╔══
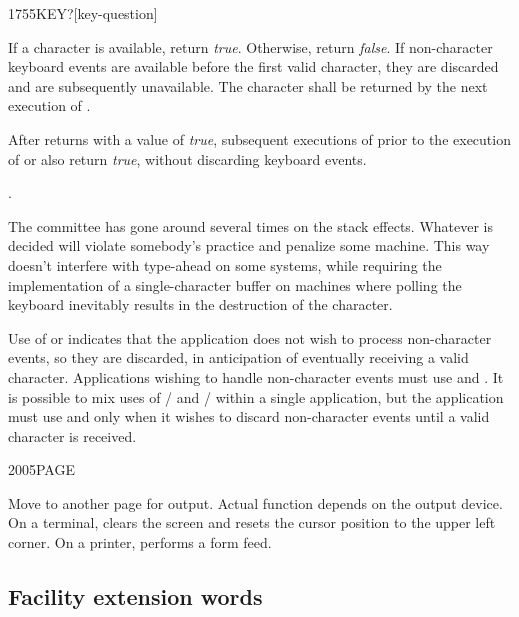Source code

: \begin{worddef}[KEYq]{1755}{KEY?}[key-question]
\item {}

	If a character is available, return \emph{true}. Otherwise,
	return \emph{false}. If non-character keyboard events are
	available before the first valid character, they are discarded
	and are subsequently unavailable. The character shall be
	returned by the next execution of .

	After  returns with a value of \emph{true},
	subsequent executions of  prior to the execution
	of  or  also return \emph{true},
	without discarding keyboard events.

\see {}.

	\begin{rationale} %
		The committee has gone around several times on the
		stack effects. Whatever is decided will violate somebody's
		practice and penalize some machine. This way doesn't interfere
		with type-ahead on some systems, while requiring the
		implementation of a single-character buffer on machines where
		polling the keyboard inevitably results in the destruction of
		the character.

		Use of  or  indicates that the
		application does not wish to process non-character events,
		so they are discarded, in anticipation of eventually receiving
		a valid character. Applications wishing to handle non-character
		events must use  and . It is possible
		to mix uses of / and
		/ within a single application, but
		the application must use  and  only
		when it wishes to discard non-character events until a valid
		character is received.
\pagebreak
	\end{rationale}
\end{worddef}

\begin{worddef}{2005}{PAGE}
\item \stack{}{}

	Move to another page for output. Actual function depends on the
	output device. On a terminal,  clears the screen and
	resets the cursor position to the upper left corner. On a
	printer,  performs a form feed.
\end{worddef}


\subsection{Facility extension words} %
\extended

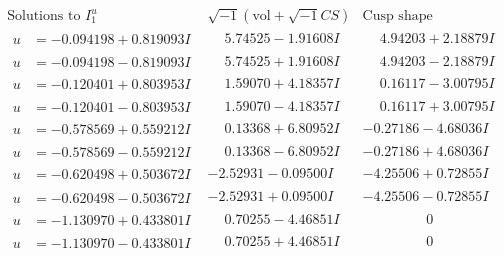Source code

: \documentclass[1p]{elsarticle_modified}
\theoremstyle{definition}
\newcommand{\I}{\sqrt{-1}}
\begin{document}
$$\begin{array}{c|c|c}
\text{Solutions to }I^u_{1}& \I (\text{vol} + \sqrt{-1}CS) & \text{Cusp shape}\\
 \hline 
\begin{aligned}
u &= -0.094198 + 0.819093 I\end{aligned}
 & \phantom{-}5.74525 - 1.91608 I & \phantom{-}4.94203 + 2.18879 I \\ \hline\begin{aligned}
u &= -0.094198 - 0.819093 I\end{aligned}
 & \phantom{-}5.74525 + 1.91608 I & \phantom{-}4.94203 - 2.18879 I \\ \hline\begin{aligned}
u &= -0.120401 + 0.803953 I\end{aligned}
 & \phantom{-}1.59070 + 4.18357 I & \phantom{-}0.16117 - 3.00795 I \\ \hline\begin{aligned}
u &= -0.120401 - 0.803953 I\end{aligned}
 & \phantom{-}1.59070 - 4.18357 I & \phantom{-}0.16117 + 3.00795 I \\ \hline\begin{aligned}
u &= -0.578569 + 0.559212 I\end{aligned}
 & \phantom{-}0.13368 + 6.80952 I & -0.27186 - 4.68036 I \\ \hline\begin{aligned}
u &= -0.578569 - 0.559212 I\end{aligned}
 & \phantom{-}0.13368 - 6.80952 I & -0.27186 + 4.68036 I \\ \hline\begin{aligned}
u &= -0.620498 + 0.503672 I\end{aligned}
 & -2.52931 - 0.09500 I & -4.25506 + 0.72855 I \\ \hline\begin{aligned}
u &= -0.620498 - 0.503672 I\end{aligned}
 & -2.52931 + 0.09500 I & -4.25506 - 0.72855 I \\ \hline\begin{aligned}
u &= -1.130970 + 0.433801 I\end{aligned}
 & \phantom{-}0.70255 - 4.46851 I & \phantom{-0.000000 } 0 \\ \hline\begin{aligned}
u &= -1.130970 - 0.433801 I\end{aligned}
 & \phantom{-}0.70255 + 4.46851 I & \phantom{-0.000000 } 0 \\ \hline\begin{aligned}

\end{aligned}
\end{array}$$
\end{document}
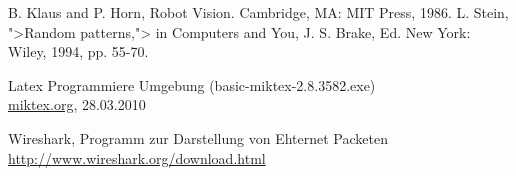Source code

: %
%

\begin{thebibliography}{99}
\label{cha:literaturverzeichnis}


 B. Klaus and P. Horn, Robot Vision. Cambridge, MA: MIT Press, 1986.
 L. Stein, ">Random patterns,"> in Computers and You, J. S. Brake, Ed. New York: Wiley, 1994, pp. 55-70.






 Latex Programmiere Umgebung (basic-miktex-2.8.3582.exe)\\
\href{http://www.miktex.org/about}{miktex.org}, 28.03.2010

Wireshark, Programm zur Darstellung von Ehternet Packeten\\
\href{http://www.wireshark.org/download.html}{http://www.wireshark.org/download.html}



\end{thebibliography}

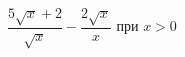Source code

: \begin{ex}
	\begin{condition}
		\( \dfrac{5\sqrt{x}+2}{\sqrt{x}}-\dfrac{2\sqrt{x}}{x} \) при \( x>0 \)
	\end{condition}
\end{ex}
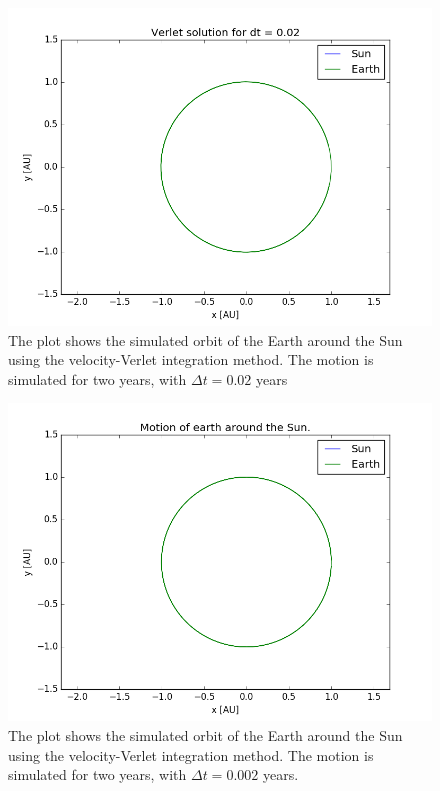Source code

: \begin{figure}[h]
\includegraphics[scale=0.7]{figures/verlet_002}
\caption{The plot shows the simulated orbit of the Earth around the Sun using the velocity-Verlet integration method. The motion is simulated for two years, with $\Delta t = 0.02$ years}
\end{figure}



\begin{figure}[h]
\includegraphics[scale=0.7]{figures/earth_sun_verlet}
\caption{The plot shows the simulated orbit of the Earth around the Sun using the velocity-Verlet integration method. The motion is simulated for two years, with $\Delta t = 0.002$ years.}
\end{figure}

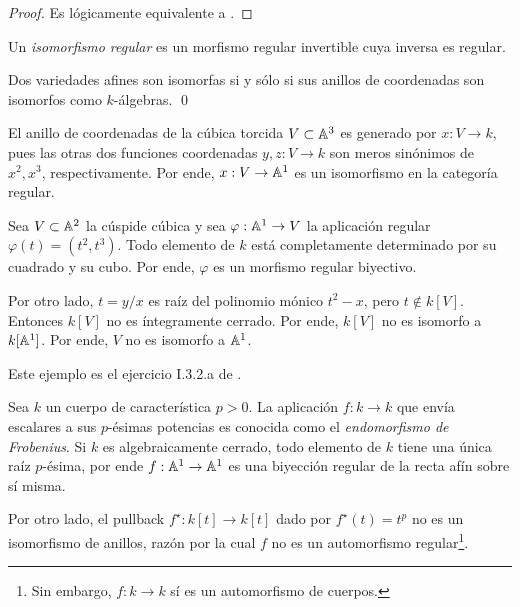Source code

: \begin{proof}
Es lógicamente equivalente a \cite[p. 38]{fulton}.
\end{proof}

\begin{definition}
Un \textit{isomorfismo regular} es un morfismo regular invertible cuya inversa es regular.
\end{definition}

\begin{corollary}
Dos variedades afines son isomorfas si y sólo si sus anillos de coordenadas son isomorfos como $k$-álgebras. \qed
\end{corollary}

\begin{example}
El anillo de coordenadas de la cúbica torcida $V \subset \mathbb A^3$ es generado por $x : V \to k$, pues las otras dos funciones coordenadas $y, z : V \to k$ son meros sinónimos de $x^2, x^3$, respectivamente. Por ende, $x : V \to \mathbb A^1$ es un isomorfismo en la categoría regular.
\end{example}

\begin{example}
Sea $V \subset \mathbb A^2$ la cúspide cúbica y sea $\varphi : \mathbb A^1 \to V$ la aplicación regular $\varphi(t) = (t^2, t^3)$. Todo elemento de $k$ está completamente determinado por su cuadrado y su cubo. Por ende, $\varphi$ es un morfismo regular biyectivo.

Por otro lado, $t = y/x$ es raíz del polinomio mónico $t^2 - x$, pero $t \notin k[V]$. Entonces $k[V]$ no es íntegramente cerrado. Por ende, $k[V]$ no es isomorfo a $k[\mathbb A^1]$. Por ende, $V$ no es isomorfo a $\mathbb A^1$.
\end{example}

\begin{remark}
Este ejemplo es el ejercicio I.3.2.a de \cite[p. 21]{hartshorne}.
\end{remark}

\begin{example}
Sea $k$ un cuerpo de característica $p > 0$. La aplicación $f : k \to k$ que envía escalares a sus $p$-ésimas potencias es conocida como el \textit{endomorfismo de Frobenius}. Si $k$ es algebraicamente cerrado, todo elemento de $k$ tiene una única raíz $p$-ésima, por ende $f : \mathbb A^1 \to \mathbb A^1 $ es una biyección regular de la recta afín sobre sí misma.

Por otro lado, el pullback $f^\star : k[t] \to k[t]$ dado por $f^\star(t) = t^p$ no es un isomorfismo de anillos, razón por la cual $f$ no es un automorfismo regular\footnote{Sin embargo, $f : k \to k$ sí es un automorfismo de cuerpos.}.
\end{example}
╚══
**What the task asks:**
Using the listing above, reproduce word for word every line from the one containing "stack effects. Whatever" through the one containing "u &= -0.094198 +". Pictures must be left out.

**Output of the exercise:**
		stack effects. Whatever is decided will violate somebody's
		practice and penalize some machine. This way doesn't interfere
		with type-ahead on some systems, while requiring the
		implementation of a single-character buffer on machines where
		polling the keyboard inevitably results in the destruction of
		the character.

		Use of  or  indicates that the
		application does not wish to process non-character events,
		so they are discarded, in anticipation of eventually receiving
		a valid character. Applications wishing to handle non-character
		events must use  and . It is possible
		to mix uses of / and
		/ within a single application, but
		the application must use  and  only
		when it wishes to discard non-character events until a valid
		character is received.
\pagebreak
	\end{rationale}
\end{worddef}

\begin{worddef}{2005}{PAGE}
\item \stack{}{}

	Move to another page for output. Actual function depends on the
	output device. On a terminal,  clears the screen and
	resets the cursor position to the upper left corner. On a
	printer,  performs a form feed.
\end{worddef}


\subsection{Facility extension words} %
\extended

Source code

: \documentclass[1p]{elsarticle_modified}
\theoremstyle{definition}
\newcommand{\I}{\sqrt{-1}}
\begin{document}
$$\begin{array}{c|c|c}
\text{Solutions to }I^u_{1}& \I (\text{vol} + \sqrt{-1}CS) & \text{Cusp shape}\\
 \hline 
\begin{aligned}
u &= -0.094198 + 0.819093 I\end{aligned}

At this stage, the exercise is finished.